A GRIEF OBSERVED, C.S. LEWIS

C.S. Lewis’s A Grief Observed (1961) should be shelved in a special section of every library labelled ‘Literature of Use When Nothing Else Will Do’ . Shoulder to shoulder might be placed a little booklet containing Sydney Smith’s ‘Advice to a Young Woman in Low Spirits’; Virgil’s Aeneid with special mention for King Priam’s lament, ‘Sunt lacrimae rerum’ ; Christopher Logue’s Selected Poems (1996) with a bookmark slipped into ‘O come all ye faithful’ .

All these are effective first-aid. But Dr Lewis is the man to turn to thereafter, when you think it’s all over but it isn’t. I have lost two of my own before their time, a full-grown daughter and a husband of 40 years. The trigger, the reason for the return of grief, is never anything out of the ordinary. A photograph of a gaptoothed six-year-old in uniform among her classmates, a dark-haired young woman with a swing to her step on a London street, a gaunt old gentleman wearing a jaunty hat standing by the kerb with an anxious look on his face. Writing this piece.

Experience of death, bearing witness to the process of dying, is not something any of us would wish to remember with clarity. Clarity is not necessary for grief. Grief is a presence, a shape without substance. It’s there at dawn, retreats in daylight, returns at nightfall. Absence, nonpresence of the beloved, is public property, a reason to mourn, hold memorials, weep at gravesides, share memories. Grief is inarticulate, refuses consolation, won’t see reason, can only make sense of itself through the words of others.

Lewis traces the path of his own great grief, the loss of a beloved wife, referred to with old-fashioned courtesy only as ‘H’ , and all the more poignant for the briefness of their life together. An unfinished love affair, being unfinished, is as perfect as any human relationship can be. This is consolation of itself – few of us can look back with such simplicity, certainly not me.

“No one ever told me that grief feels so like fear … the same fluttering in the stomach, the same restlessness, the yawning”

These things I recognise: ‘No one ever told me that grief feels so like fear … the same fluttering in the stomach, the same restlessness, the yawning. ’ And again, as the author struggles through maudlin tears to reach reality: ‘Her mind was lithe and quick and muscular as a leopard … scented the first whiff of cant or slush; then sprang, and knocked you over before you knew what was happening. ’ This in particular: ‘I’m aware of being an embarrassment to everyone I meet … To some I’m worse than an embarrassment. I am a death’s head. ’ I recognise, too, the sweetness in keeping the final vigil: ‘It is incredible how much happiness, even how much gaiety, we sometimes had together after all hope was gone. How long, how tranquilly, how nourishingly, we talked together that last night!’

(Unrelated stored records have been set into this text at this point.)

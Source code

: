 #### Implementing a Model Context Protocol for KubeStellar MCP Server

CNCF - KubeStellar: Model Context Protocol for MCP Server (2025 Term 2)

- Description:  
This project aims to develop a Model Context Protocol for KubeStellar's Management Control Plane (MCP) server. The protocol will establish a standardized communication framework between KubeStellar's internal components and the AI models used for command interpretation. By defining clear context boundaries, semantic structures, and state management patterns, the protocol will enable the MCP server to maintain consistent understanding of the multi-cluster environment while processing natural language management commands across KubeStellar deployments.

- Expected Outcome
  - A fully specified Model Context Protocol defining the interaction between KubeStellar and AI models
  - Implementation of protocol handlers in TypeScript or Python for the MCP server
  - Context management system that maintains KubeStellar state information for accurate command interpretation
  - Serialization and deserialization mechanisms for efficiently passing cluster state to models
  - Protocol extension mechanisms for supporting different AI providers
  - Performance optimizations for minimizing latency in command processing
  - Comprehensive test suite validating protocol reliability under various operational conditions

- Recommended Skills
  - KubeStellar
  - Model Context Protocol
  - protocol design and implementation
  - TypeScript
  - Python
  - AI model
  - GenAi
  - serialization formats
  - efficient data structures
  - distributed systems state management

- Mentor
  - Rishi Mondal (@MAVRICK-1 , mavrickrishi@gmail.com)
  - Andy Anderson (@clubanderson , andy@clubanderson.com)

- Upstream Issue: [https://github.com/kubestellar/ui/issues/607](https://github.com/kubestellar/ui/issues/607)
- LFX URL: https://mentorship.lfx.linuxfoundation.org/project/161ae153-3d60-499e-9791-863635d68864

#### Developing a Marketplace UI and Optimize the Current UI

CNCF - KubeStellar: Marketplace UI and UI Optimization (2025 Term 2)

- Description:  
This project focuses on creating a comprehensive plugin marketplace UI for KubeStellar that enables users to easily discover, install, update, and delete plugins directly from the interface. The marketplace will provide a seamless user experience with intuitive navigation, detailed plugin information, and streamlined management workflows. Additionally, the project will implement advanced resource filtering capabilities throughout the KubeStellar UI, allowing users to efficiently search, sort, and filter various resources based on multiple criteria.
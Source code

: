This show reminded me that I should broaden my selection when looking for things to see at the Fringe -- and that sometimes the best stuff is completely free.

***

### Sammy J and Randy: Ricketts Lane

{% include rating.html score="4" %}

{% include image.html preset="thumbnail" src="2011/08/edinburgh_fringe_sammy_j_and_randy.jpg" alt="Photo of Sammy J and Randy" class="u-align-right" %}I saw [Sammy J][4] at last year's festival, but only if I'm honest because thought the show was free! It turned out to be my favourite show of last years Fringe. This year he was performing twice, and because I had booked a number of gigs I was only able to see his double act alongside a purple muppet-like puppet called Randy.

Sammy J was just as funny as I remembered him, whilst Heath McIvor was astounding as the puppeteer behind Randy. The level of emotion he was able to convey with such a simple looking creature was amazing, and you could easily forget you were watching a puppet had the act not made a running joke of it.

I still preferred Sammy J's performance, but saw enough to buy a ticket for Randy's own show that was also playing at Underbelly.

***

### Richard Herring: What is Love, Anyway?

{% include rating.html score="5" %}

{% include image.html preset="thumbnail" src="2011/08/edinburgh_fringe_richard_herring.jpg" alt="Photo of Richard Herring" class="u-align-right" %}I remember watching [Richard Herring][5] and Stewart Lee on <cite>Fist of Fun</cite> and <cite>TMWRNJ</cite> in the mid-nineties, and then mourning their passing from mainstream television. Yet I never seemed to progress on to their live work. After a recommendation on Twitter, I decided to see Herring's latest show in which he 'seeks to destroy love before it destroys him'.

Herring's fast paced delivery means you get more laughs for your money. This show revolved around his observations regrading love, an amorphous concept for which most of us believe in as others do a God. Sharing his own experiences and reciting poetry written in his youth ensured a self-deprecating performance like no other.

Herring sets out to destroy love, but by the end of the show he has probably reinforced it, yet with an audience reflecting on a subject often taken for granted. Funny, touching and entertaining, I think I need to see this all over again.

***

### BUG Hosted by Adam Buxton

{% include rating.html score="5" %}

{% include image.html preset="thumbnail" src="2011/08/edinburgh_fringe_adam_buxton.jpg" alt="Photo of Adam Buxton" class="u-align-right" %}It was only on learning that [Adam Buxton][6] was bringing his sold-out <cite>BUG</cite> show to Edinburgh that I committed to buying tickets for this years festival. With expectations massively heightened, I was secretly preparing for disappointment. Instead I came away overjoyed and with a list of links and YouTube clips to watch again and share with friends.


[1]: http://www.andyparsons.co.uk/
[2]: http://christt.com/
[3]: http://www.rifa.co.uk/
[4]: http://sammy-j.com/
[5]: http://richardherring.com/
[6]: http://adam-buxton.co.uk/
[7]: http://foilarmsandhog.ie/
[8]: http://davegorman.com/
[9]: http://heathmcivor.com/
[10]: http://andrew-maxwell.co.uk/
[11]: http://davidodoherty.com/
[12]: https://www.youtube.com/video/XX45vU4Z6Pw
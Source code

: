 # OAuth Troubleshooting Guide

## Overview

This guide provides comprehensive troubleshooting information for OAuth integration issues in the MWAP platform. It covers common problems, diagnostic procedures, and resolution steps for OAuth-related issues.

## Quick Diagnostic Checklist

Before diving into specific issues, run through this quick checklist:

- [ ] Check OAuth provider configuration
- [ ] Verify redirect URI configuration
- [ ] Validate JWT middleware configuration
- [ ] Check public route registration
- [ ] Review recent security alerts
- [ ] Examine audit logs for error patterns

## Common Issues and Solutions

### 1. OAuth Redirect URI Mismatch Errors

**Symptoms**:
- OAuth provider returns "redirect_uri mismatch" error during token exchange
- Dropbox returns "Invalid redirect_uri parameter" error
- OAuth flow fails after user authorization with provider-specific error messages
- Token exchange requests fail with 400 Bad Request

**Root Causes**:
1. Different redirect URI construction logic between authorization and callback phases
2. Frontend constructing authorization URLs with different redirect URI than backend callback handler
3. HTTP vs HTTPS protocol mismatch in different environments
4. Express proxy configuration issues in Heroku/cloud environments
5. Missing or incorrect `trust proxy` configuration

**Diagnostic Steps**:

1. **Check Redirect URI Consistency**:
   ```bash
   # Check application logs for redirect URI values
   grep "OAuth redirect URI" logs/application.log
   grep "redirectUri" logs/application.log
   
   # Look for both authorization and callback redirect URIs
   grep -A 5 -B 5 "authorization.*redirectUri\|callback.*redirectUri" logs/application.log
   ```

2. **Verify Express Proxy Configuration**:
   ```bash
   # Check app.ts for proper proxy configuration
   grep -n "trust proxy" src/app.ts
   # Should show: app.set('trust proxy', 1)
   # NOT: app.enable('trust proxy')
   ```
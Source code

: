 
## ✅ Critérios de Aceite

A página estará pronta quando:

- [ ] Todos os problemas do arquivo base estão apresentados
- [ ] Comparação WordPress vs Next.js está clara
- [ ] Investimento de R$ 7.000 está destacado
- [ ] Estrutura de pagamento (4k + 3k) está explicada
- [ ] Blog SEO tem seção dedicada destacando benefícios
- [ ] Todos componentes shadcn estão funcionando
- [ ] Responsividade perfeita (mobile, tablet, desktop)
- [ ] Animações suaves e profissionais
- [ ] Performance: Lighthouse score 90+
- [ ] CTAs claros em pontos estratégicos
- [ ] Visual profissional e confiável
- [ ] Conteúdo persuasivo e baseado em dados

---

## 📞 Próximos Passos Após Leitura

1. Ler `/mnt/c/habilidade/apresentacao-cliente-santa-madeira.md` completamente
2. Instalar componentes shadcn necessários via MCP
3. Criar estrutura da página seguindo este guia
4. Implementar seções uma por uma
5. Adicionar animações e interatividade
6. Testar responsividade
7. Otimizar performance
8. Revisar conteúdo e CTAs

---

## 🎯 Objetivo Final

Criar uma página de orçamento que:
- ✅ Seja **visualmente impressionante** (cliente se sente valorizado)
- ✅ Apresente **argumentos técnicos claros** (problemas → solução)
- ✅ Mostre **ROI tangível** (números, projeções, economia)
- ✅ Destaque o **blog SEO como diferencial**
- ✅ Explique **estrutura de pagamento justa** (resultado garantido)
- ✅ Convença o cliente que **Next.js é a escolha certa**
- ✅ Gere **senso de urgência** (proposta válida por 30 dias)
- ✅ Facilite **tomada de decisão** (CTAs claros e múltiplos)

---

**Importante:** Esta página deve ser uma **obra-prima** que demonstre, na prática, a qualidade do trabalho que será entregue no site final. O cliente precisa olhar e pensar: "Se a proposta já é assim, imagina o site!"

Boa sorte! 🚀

So that’s enough of that. Humankind, as Mr Eliot pointed out, cannot bear very much reality. The path to reconciliation for a man of deep religious faith led back, through many a railing, to a benevolent Almighty. I have no such certitude. But the feelings described are my own, the path to acceptance equally stony, the signposts just as bewildering.

The consequence of loving – husband, child, wife, parent, beloved friend – is pay-back time in the Garden of Eden. And when the bill comes in, there’s no gentler guide than the great Christian apologist, Clive Staples Lewis, first line of defence for those of us in need of useful books at times of grief.